**Task to complete**. Output, word for word, every line from the start of the listing down to and including the line that contains "(String): How often"; include nothing else.

**Information**.
▼
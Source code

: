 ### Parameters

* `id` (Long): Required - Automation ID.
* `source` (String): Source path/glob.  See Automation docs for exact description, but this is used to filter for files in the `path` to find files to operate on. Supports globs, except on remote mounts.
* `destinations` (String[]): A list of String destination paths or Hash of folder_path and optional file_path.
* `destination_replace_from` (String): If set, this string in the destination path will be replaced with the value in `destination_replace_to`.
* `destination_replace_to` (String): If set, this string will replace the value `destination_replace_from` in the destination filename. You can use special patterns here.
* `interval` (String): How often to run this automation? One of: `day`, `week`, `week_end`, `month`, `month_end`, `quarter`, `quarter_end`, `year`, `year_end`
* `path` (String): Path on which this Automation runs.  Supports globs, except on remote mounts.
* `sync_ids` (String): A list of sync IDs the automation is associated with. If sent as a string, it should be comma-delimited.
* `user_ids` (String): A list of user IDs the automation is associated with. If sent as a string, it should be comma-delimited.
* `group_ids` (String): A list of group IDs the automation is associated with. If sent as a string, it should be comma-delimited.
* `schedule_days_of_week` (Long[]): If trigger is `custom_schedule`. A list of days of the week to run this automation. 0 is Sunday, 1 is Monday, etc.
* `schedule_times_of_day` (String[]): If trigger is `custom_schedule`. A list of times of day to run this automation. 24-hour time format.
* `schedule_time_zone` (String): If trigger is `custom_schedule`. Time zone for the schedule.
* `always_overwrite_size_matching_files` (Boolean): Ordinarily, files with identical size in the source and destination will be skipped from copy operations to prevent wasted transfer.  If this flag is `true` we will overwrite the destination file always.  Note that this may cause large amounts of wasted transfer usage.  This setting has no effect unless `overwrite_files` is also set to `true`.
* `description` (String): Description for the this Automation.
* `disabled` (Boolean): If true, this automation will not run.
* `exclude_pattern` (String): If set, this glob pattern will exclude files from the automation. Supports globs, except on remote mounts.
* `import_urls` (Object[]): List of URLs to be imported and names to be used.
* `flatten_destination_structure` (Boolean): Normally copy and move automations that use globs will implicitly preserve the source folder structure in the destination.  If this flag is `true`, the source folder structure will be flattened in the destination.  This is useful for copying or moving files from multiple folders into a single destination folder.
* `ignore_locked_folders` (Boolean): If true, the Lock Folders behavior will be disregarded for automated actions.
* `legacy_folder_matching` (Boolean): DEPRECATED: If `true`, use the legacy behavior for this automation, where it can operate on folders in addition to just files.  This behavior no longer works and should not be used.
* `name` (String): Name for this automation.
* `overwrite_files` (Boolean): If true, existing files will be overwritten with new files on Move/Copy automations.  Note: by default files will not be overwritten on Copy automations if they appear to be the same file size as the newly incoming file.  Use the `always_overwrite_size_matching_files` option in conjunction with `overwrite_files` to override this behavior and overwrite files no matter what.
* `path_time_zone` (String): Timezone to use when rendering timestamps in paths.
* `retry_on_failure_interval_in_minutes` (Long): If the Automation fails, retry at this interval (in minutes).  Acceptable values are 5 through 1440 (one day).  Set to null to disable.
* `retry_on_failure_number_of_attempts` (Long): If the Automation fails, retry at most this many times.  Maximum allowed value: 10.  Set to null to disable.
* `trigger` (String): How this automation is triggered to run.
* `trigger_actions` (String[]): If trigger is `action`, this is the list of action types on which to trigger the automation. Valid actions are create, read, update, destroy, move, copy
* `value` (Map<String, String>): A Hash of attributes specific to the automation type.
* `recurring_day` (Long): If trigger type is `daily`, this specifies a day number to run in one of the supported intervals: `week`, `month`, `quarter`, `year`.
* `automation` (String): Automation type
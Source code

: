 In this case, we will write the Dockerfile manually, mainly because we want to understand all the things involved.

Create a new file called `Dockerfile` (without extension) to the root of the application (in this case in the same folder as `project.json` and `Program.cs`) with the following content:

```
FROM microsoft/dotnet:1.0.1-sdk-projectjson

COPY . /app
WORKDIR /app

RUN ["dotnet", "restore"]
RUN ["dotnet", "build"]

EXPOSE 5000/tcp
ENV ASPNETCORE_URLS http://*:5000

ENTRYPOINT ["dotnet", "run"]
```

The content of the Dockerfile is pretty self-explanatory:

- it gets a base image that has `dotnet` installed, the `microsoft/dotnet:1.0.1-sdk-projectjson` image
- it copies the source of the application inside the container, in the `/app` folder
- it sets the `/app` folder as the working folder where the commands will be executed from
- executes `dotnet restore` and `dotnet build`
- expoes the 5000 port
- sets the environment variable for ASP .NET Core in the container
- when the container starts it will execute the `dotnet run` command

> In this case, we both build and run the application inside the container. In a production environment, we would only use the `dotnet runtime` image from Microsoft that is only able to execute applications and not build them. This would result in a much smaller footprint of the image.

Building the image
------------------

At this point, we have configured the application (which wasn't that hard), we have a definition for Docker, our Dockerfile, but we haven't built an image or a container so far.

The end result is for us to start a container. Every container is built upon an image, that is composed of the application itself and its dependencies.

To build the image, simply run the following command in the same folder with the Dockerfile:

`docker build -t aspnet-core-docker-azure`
▲
**Solution to the problem**.
Source code

: ### Parameters

* `id` (Long): Required - Automation ID.
* `source` (String): Source path/glob.  See Automation docs for exact description, but this is used to filter for files in the `path` to find files to operate on. Supports globs, except on remote mounts.
* `destinations` (String[]): A list of String destination paths or Hash of folder_path and optional file_path.
* `destination_replace_from` (String): If set, this string in the destination path will be replaced with the value in `destination_replace_to`.
* `destination_replace_to` (String): If set, this string will replace the value `destination_replace_from` in the destination filename. You can use special patterns here.
* `interval` (String): How often to run this automation? One of: `day`, `week`, `week_end`, `month`, `month_end`, `quarter`, `quarter_end`, `year`, `year_end`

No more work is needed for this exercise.